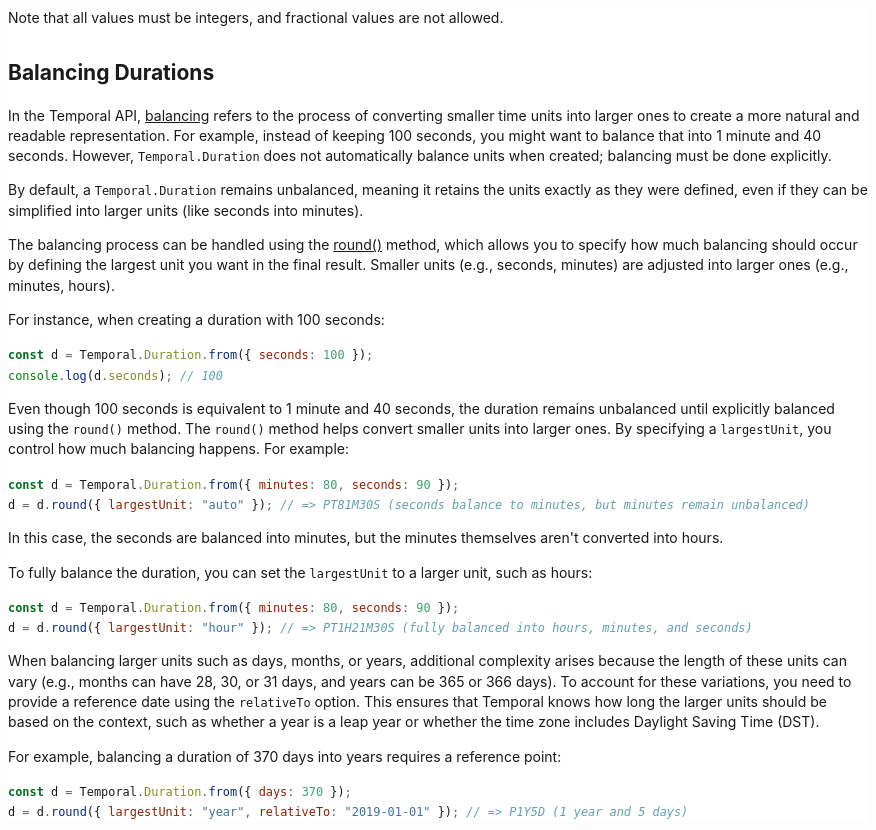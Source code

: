 Note that all values must be integers, and fractional values are not allowed.

## Balancing Durations

In the Temporal API, [balancing](https://tc39.es/proposal-temporal/docs/balancing.html) refers to the process of converting smaller time units into larger ones to create a more natural and readable representation. For example, instead of keeping 100 seconds, you might want to balance that into 1 minute and 40 seconds. However, `Temporal.Duration` does not automatically balance units when created; balancing must be done explicitly.

By default, a `Temporal.Duration` remains unbalanced, meaning it retains the units exactly as they were defined, even if they can be simplified into larger units (like seconds into minutes).

The balancing process can be handled using the [round()](https://tc39.es/proposal-temporal/docs/duration.html#round) method, which allows you to specify how much balancing should occur by defining the largest unit you want in the final result. Smaller units (e.g., seconds, minutes) are adjusted into larger ones (e.g., minutes, hours).

For instance, when creating a duration with 100 seconds:

```js
const d = Temporal.Duration.from({ seconds: 100 });
console.log(d.seconds); // 100
```

Even though 100 seconds is equivalent to 1 minute and 40 seconds, the duration remains unbalanced until explicitly balanced using the `round()` method. The `round()` method helps convert smaller units into larger ones. By specifying a `largestUnit`, you control how much balancing happens. For example:

```js
const d = Temporal.Duration.from({ minutes: 80, seconds: 90 });
d = d.round({ largestUnit: "auto" }); // => PT81M30S (seconds balance to minutes, but minutes remain unbalanced)
```

In this case, the seconds are balanced into minutes, but the minutes themselves aren't converted into hours.

To fully balance the duration, you can set the `largestUnit` to a larger unit, such as hours:

```js
const d = Temporal.Duration.from({ minutes: 80, seconds: 90 });
d = d.round({ largestUnit: "hour" }); // => PT1H21M30S (fully balanced into hours, minutes, and seconds)
```

When balancing larger units such as days, months, or years, additional complexity arises because the length of these units can vary (e.g., months can have 28, 30, or 31 days, and years can be 365 or 366 days). To account for these variations, you need to provide a reference date using the `relativeTo` option. This ensures that Temporal knows how long the larger units should be based on the context, such as whether a year is a leap year or whether the time zone includes Daylight Saving Time (DST).

For example, balancing a duration of 370 days into years requires a reference point:

```js
const d = Temporal.Duration.from({ days: 370 });
d = d.round({ largestUnit: "year", relativeTo: "2019-01-01" }); // => P1Y5D (1 year and 5 days)
```
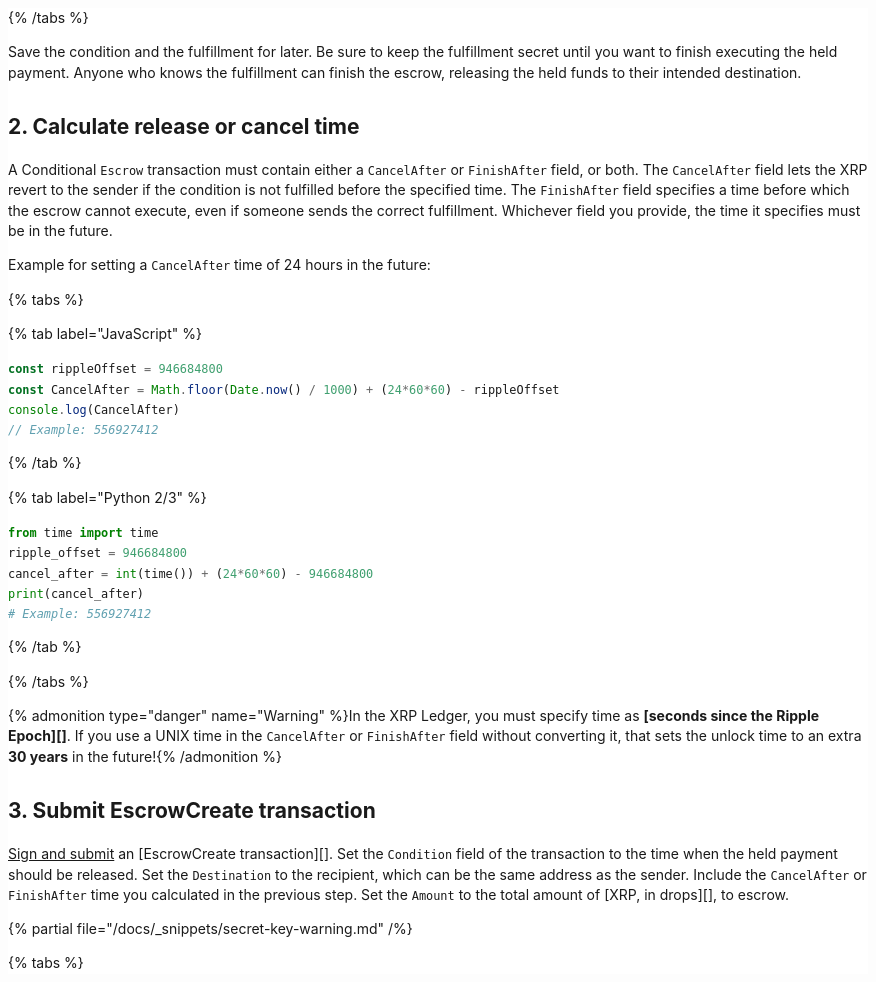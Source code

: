 {% /tabs %}

Save the condition and the fulfillment for later. Be sure to keep the fulfillment secret until you want to finish executing the held payment. Anyone who knows the fulfillment can finish the escrow, releasing the held funds to their intended destination.


## 2. Calculate release or cancel time

A Conditional `Escrow` transaction must contain either a `CancelAfter` or `FinishAfter` field, or both. The `CancelAfter` field lets the XRP revert to the sender if the condition is not fulfilled before the specified time. The `FinishAfter` field specifies a time before which the escrow cannot execute, even if someone sends the correct fulfillment. Whichever field you provide, the time it specifies must be in the future.

Example for setting a `CancelAfter` time of 24 hours in the future:

{% tabs %}

{% tab label="JavaScript" %}
```js
const rippleOffset = 946684800
const CancelAfter = Math.floor(Date.now() / 1000) + (24*60*60) - rippleOffset
console.log(CancelAfter)
// Example: 556927412
```
{% /tab %}

{% tab label="Python 2/3" %}
```python
from time import time
ripple_offset = 946684800
cancel_after = int(time()) + (24*60*60) - 946684800
print(cancel_after)
# Example: 556927412
```
{% /tab %}

{% /tabs %}

{% admonition type="danger" name="Warning" %}In the XRP Ledger, you must specify time as **[seconds since the Ripple Epoch][]**. If you use a UNIX time in the `CancelAfter` or `FinishAfter` field without converting it, that sets the unlock time to an extra **30 years** in the future!{% /admonition %}

## 3. Submit EscrowCreate transaction

[Sign and submit](../../../../concepts/transactions/index.md#signing-and-submitting-transactions) an [EscrowCreate transaction][]. Set the `Condition` field of the transaction to the time when the held payment should be released. Set the `Destination` to the recipient, which can be the same address as the sender. Include the `CancelAfter` or `FinishAfter` time you calculated in the previous step. Set the `Amount` to the total amount of [XRP, in drops][], to escrow.

{% partial file="/docs/_snippets/secret-key-warning.md" /%} 

{% tabs %}
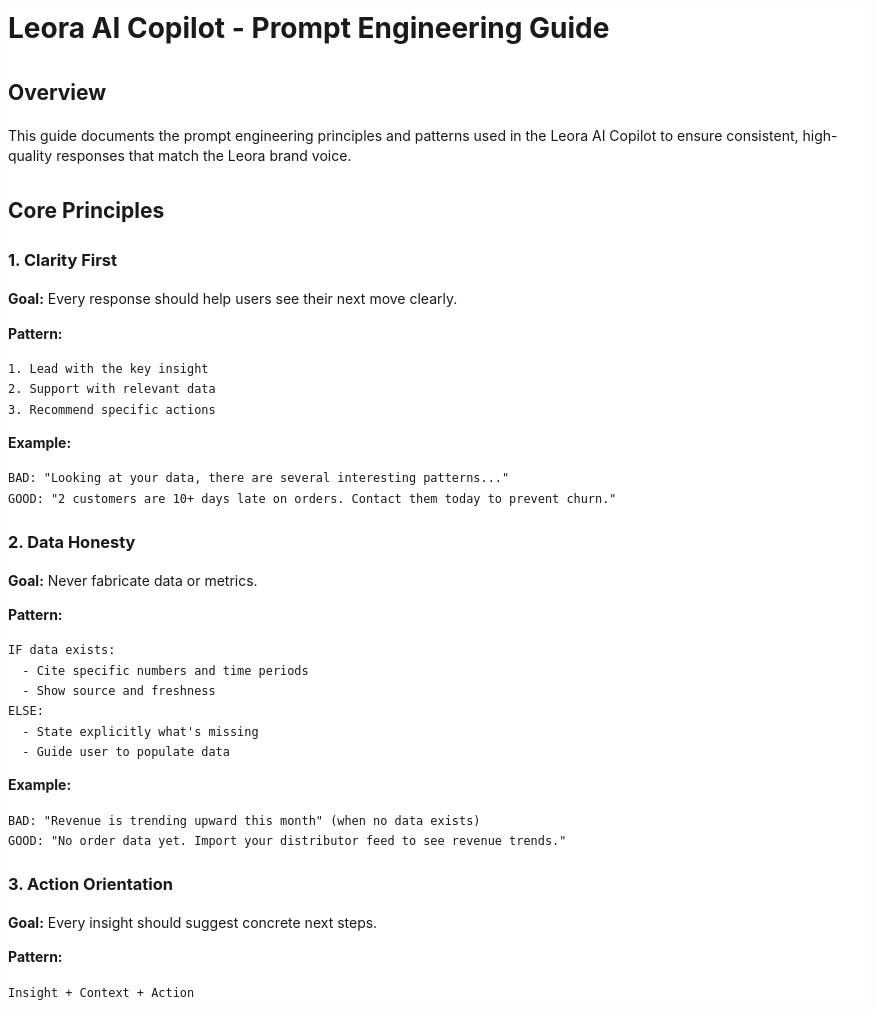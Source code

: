 # Leora AI Copilot - Prompt Engineering Guide

## Overview

This guide documents the prompt engineering principles and patterns used in the Leora AI Copilot to ensure consistent, high-quality responses that match the Leora brand voice.

## Core Principles

### 1. Clarity First

**Goal:** Every response should help users see their next move clearly.

**Pattern:**
```
1. Lead with the key insight
2. Support with relevant data
3. Recommend specific actions
```

**Example:**
```
BAD: "Looking at your data, there are several interesting patterns..."
GOOD: "2 customers are 10+ days late on orders. Contact them today to prevent churn."
```

### 2. Data Honesty

**Goal:** Never fabricate data or metrics.

**Pattern:**
```
IF data exists:
  - Cite specific numbers and time periods
  - Show source and freshness
ELSE:
  - State explicitly what's missing
  - Guide user to populate data
```

**Example:**
```
BAD: "Revenue is trending upward this month" (when no data exists)
GOOD: "No order data yet. Import your distributor feed to see revenue trends."
```

### 3. Action Orientation

**Goal:** Every insight should suggest concrete next steps.

**Pattern:**
```
Insight + Context + Action
```
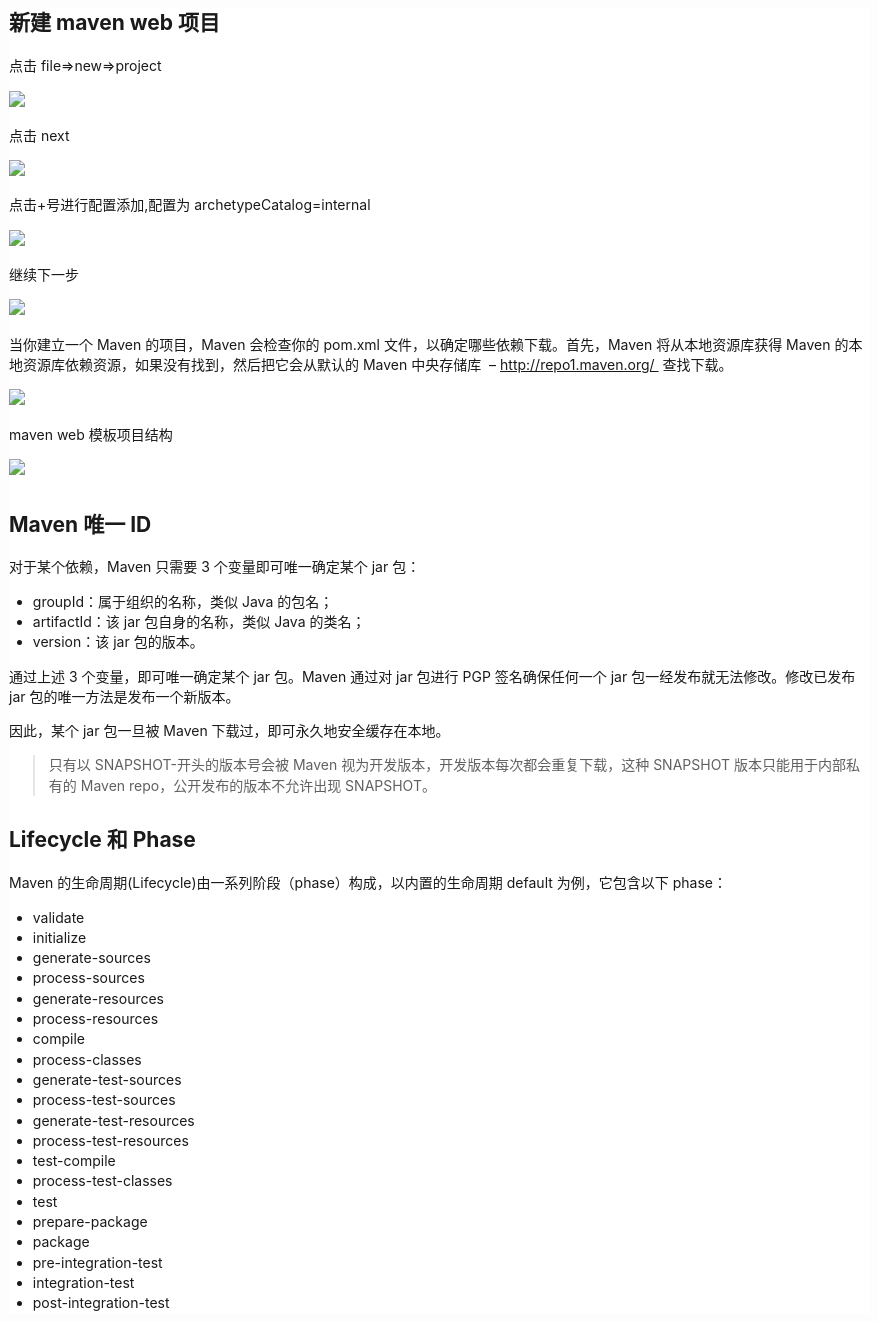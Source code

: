 ## 新建 maven web 项目

点击 file=>new=>project

![](https://raw.githubusercontent.com/easterCat/img-package/master/img/%E5%B1%8F%E5%B9%95%E5%BF%AB%E7%85%A7%202019-12-18%20%E4%B8%8A%E5%8D%8811.41.11.png)

点击 next

![](https://raw.githubusercontent.com/easterCat/img-package/master/img/%E5%B1%8F%E5%B9%95%E5%BF%AB%E7%85%A7%202019-12-18%20%E4%B8%8A%E5%8D%8811.02.09.png)

点击+号进行配置添加,配置为 archetypeCatalog=internal

![](https://raw.githubusercontent.com/easterCat/img-package/master/img/%E5%B1%8F%E5%B9%95%E5%BF%AB%E7%85%A7%202019-12-18%20%E4%B8%8A%E5%8D%8811.06.18.png)

继续下一步

![](https://raw.githubusercontent.com/easterCat/img-package/master/img/%E5%B1%8F%E5%B9%95%E5%BF%AB%E7%85%A7%202019-12-18%20%E4%B8%8A%E5%8D%8811.06.40.png)

当你建立一个 Maven 的项目，Maven 会检查你的 pom.xml 文件，以确定哪些依赖下载。首先，Maven 将从本地资源库获得 Maven 的本地资源库依赖资源，如果没有找到，然后把它会从默认的 Maven 中央存储库  – http://repo1.maven.org/  查找下载。

![](https://raw.githubusercontent.com/easterCat/img-package/master/img/%E5%B1%8F%E5%B9%95%E5%BF%AB%E7%85%A7%202019-12-18%20%E4%B8%8A%E5%8D%8811.07.10.png)

maven web 模板项目结构

![](https://raw.githubusercontent.com/easterCat/img-package/master/img/%E5%B1%8F%E5%B9%95%E5%BF%AB%E7%85%A7%202019-12-18%20%E4%B8%8A%E5%8D%8811.36.17.png)

## Maven 唯一 ID

对于某个依赖，Maven 只需要 3 个变量即可唯一确定某个 jar 包：

- groupId：属于组织的名称，类似 Java 的包名；
- artifactId：该 jar 包自身的名称，类似 Java 的类名；
- version：该 jar 包的版本。

通过上述 3 个变量，即可唯一确定某个 jar 包。Maven 通过对 jar 包进行 PGP 签名确保任何一个 jar 包一经发布就无法修改。修改已发布 jar 包的唯一方法是发布一个新版本。

因此，某个 jar 包一旦被 Maven 下载过，即可永久地安全缓存在本地。

> 只有以 SNAPSHOT-开头的版本号会被 Maven 视为开发版本，开发版本每次都会重复下载，这种 SNAPSHOT 版本只能用于内部私有的 Maven repo，公开发布的版本不允许出现 SNAPSHOT。

## Lifecycle 和 Phase

Maven 的生命周期(Lifecycle)由一系列阶段（phase）构成，以内置的生命周期 default 为例，它包含以下 phase：

- validate
- initialize
- generate-sources
- process-sources
- generate-resources
- process-resources
- compile
- process-classes
- generate-test-sources
- process-test-sources
- generate-test-resources
- process-test-resources
- test-compile
- process-test-classes
- test
- prepare-package
- package
- pre-integration-test
- integration-test
- post-integration-test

════════

## Your goal:
In the records above, find each line holding "secret" and copy it.

## Result:
Save the condition and the fulfillment for later. Be sure to keep the fulfillment secret until you want to finish executing the held payment. Anyone who knows the fulfillment can finish the escrow, releasing the held funds to their intended destination.
{% partial file="/docs/_snippets/secret-key-warning.md" /%} 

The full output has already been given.